Rendering copies the sequence into a new single file, so that it can be easily moved or transported from system to system, or stored economically and simply, or played by simpler playback systems or systems where it would be impractical to reference all of those separate files or parts. In Avid editing this is referred to as consolidation, which is probably a more-accurate term. It is also analogous to an audio mixdown where a large number of tracks are rendered down into a smaller number of tracks.
In PhotoShop you may have an image that you are editing that is based on multiple separate layers. Once created each edited layer exists in only RAM, and only the original source image exists as a separate stored file; a copy of the original source image as well as the new layers and adjustments exist as separate entities in RAM, and there is no separate file that represents the edited file. Even after you save it as a psd document the various aspects of it are separate entities existing as separate layers and individual adjustments.
But if you have edited the image to a point where you are sure you do not to make further changes that would involve serious backtracking, you can render that image into a separate single file, or flatten it, to use the vernacular. That has the advantage of freeing up RAM and application resources for other work, and gives the new finished image portability (and typically reduces the file size as an economic advantage). It also locks it into the current edited format.
The psd file is a single file if you merely save it, but it only makes sense in a PhotoShop environment, where loading that file loads all of those still-separate parameters and layers separately into RAM once again. Render or flatten it, and you have a smaller (file size), fixed, single-layer document that can be read in other programs as a single entity and can no longer be reverted to earlier versions (which is why we save copies when rendering).

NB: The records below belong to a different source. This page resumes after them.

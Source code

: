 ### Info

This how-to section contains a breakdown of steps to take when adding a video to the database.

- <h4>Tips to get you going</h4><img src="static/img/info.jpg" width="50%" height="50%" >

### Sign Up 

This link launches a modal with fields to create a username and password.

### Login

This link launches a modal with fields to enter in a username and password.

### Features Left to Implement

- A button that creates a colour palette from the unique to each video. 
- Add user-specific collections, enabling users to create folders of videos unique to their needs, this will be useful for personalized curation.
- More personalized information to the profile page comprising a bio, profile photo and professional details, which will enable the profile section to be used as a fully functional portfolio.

Rendering mostly got its name from the days of slower computers, when to even get the full image it might take days of hours to create a single image. Think of the CSI techs spending hours trying to render the information from a fuzzy pic of a license plate into something sharp as a tack (OK, not really all that possible in real life). But once rendered into a new, usually smaller, separate file, that file can be manipulated in real time outside of the PhotoShop environment, locked into its current format, copied and pasted, and transported.
These days most of what would have been considered rendering back in the day can now happen so fast that it approaches or exceeds real time, so it may still technically be rendering, but that may be totally transparent to the user. So the faster our computers become, the closer to extinction the term "rendering" becomes.